What's that they say about how a recession is when your neighbor loses his job and a depression is when you lose yours?

Mmph.

Compounding this is my work history. MY first employer was a lovely man who couldn't manage to run a business more complicated than a pushcart. We would staff up like mad during good times and lay off like an Italian infantry battalion retiring under fire during bad. It was not uncommon for us to be asked to take unpaid days off just so we could make payroll during slow months.

Perhaps the worst example of this I remember is some time in the late 1990s. Two of us staff people were in the field working a job up in the Sandy River valley near Marmot. It was the end of the day, we had a problem that needed the project manager's input, and so we called back to our shop - a vividly remember standing out in the pasture with the old-fashioned "brick" cell phone to my ear. We each had a company cell, and in succession we both failed to get the office number, receiving instead some sort of recorded message about calling the GTE Mobilnet business office at 503-such-and-such.

Cursing the damn cell company and their crappy coverage we piled into the company rig and headed back to Portland. As luck would have it we got into the office just as our company accountant/office manager had stopped off at the front desk on her way out. We both whined loudly about the damn phone service until we noticed her look.

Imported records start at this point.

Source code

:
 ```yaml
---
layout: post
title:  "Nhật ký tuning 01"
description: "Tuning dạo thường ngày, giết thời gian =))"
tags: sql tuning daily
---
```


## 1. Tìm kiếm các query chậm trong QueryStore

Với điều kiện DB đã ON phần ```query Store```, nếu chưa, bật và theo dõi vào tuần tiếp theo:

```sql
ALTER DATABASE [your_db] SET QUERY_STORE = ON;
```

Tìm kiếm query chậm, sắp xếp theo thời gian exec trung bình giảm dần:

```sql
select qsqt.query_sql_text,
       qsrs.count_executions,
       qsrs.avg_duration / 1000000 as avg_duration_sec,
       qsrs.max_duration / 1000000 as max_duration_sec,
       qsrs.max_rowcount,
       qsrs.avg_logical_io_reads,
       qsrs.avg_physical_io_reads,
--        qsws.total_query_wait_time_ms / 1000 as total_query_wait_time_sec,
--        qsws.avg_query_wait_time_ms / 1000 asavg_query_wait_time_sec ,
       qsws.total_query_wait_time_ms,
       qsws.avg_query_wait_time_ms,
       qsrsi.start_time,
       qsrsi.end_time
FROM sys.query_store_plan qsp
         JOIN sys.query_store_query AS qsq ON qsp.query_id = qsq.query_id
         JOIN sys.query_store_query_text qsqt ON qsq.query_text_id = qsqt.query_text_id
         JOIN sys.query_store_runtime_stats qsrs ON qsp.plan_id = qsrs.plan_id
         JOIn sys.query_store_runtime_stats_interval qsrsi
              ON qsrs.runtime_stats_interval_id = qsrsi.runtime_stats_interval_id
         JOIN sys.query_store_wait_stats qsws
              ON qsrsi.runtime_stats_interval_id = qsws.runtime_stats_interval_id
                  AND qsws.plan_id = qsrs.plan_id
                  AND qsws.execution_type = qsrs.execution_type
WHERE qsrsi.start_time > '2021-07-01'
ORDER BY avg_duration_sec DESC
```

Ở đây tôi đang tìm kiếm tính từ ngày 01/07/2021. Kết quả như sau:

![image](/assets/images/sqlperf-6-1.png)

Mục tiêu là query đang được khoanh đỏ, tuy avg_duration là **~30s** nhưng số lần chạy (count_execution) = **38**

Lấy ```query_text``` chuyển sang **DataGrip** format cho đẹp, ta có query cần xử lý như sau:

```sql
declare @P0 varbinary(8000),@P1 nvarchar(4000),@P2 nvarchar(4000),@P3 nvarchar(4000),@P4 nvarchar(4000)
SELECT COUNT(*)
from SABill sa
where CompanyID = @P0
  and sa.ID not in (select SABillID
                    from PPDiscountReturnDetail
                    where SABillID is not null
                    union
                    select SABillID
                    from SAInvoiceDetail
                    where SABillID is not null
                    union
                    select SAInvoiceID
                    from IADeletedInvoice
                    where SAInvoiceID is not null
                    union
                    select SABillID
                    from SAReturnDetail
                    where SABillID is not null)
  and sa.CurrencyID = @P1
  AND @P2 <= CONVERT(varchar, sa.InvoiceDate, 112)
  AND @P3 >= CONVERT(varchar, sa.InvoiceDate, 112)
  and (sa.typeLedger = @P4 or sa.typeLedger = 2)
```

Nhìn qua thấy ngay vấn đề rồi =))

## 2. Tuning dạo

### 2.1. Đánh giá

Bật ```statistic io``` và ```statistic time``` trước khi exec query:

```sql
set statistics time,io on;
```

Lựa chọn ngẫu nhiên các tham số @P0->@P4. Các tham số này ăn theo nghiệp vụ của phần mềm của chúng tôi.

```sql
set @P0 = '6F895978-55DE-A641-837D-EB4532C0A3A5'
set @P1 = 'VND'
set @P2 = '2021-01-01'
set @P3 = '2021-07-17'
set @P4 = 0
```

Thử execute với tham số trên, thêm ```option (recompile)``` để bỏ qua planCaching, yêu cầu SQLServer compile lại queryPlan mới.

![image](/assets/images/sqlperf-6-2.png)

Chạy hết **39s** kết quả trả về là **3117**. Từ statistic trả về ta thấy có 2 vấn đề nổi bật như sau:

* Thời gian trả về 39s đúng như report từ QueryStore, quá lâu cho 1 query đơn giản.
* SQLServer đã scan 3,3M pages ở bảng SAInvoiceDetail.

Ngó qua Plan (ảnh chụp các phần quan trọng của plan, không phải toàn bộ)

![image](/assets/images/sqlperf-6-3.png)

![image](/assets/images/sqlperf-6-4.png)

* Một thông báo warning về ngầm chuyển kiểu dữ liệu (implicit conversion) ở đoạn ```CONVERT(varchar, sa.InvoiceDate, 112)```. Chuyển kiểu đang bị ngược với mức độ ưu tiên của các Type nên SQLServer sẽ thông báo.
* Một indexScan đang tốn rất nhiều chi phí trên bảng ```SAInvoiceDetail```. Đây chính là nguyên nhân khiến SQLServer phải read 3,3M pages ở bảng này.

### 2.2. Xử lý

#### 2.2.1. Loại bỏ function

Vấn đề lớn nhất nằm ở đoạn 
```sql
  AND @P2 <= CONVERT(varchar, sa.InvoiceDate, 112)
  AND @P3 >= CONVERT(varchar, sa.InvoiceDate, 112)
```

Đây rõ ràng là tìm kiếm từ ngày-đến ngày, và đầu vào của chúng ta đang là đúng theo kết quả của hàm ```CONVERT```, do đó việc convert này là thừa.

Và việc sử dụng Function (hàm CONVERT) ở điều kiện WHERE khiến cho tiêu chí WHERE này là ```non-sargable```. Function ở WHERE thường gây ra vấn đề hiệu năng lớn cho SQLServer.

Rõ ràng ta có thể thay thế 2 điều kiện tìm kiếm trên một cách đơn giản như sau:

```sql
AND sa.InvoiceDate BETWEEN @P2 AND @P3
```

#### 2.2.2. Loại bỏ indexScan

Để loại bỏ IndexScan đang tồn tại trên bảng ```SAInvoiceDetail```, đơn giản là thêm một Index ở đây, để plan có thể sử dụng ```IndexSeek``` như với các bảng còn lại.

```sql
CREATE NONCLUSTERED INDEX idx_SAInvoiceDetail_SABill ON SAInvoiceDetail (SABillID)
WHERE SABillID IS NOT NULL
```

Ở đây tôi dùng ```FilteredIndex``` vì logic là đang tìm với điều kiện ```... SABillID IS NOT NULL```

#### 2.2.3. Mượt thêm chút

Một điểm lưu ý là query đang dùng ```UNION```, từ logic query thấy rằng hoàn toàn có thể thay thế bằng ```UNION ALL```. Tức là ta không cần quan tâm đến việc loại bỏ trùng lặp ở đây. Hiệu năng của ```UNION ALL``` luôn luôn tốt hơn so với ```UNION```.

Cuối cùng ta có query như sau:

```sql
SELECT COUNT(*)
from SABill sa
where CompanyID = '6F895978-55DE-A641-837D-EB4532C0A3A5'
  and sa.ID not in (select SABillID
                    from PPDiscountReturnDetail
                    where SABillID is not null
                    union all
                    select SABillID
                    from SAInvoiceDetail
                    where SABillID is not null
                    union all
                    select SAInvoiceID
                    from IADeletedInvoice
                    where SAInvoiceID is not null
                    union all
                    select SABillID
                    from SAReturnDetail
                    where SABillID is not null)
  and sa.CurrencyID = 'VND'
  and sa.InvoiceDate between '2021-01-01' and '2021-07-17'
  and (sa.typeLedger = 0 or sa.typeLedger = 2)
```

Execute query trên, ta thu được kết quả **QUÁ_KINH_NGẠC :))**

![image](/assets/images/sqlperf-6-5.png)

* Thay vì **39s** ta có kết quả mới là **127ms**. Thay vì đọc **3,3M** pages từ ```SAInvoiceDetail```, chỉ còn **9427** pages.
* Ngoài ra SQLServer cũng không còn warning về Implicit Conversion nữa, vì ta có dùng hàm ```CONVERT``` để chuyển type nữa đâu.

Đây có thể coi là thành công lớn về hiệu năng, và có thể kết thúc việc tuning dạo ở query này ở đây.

"Ummm...actually, guys, it wasn't a problem with the phones." she said in an undertone. We just looked at her.

"We...we didn't pay our phone bill last month. Or this month." she continued, a look on her face like someone admitting that one of her parents had been jailed for unnatural acts with farm animals. "They turned our phones off today."

Jim and I just looked at each other, appalled. I looked back at the office manager.

"Is there anything else I should know about?" I asked hesitantly. She looked around to see if anyone else in the office was listening before replying.

"You, unh, you didn't use the gas card, did you..?"


So you can understand - times like these give me a very familiar, very sick, uneasy feeling. Because when your neighbor loses his job...

2 comments:

Red Sand said...

It's not a comfortable time, is it? I hope against all hopes that it doesn't get any worse, although what I'm reading suggests...

One thing I look to as an asset right now is the social networks we've built. I suspect they will become even more invaluable.

FDChief said...

RS: Like fallout shelters and seatbelts, hopefully we'll never know.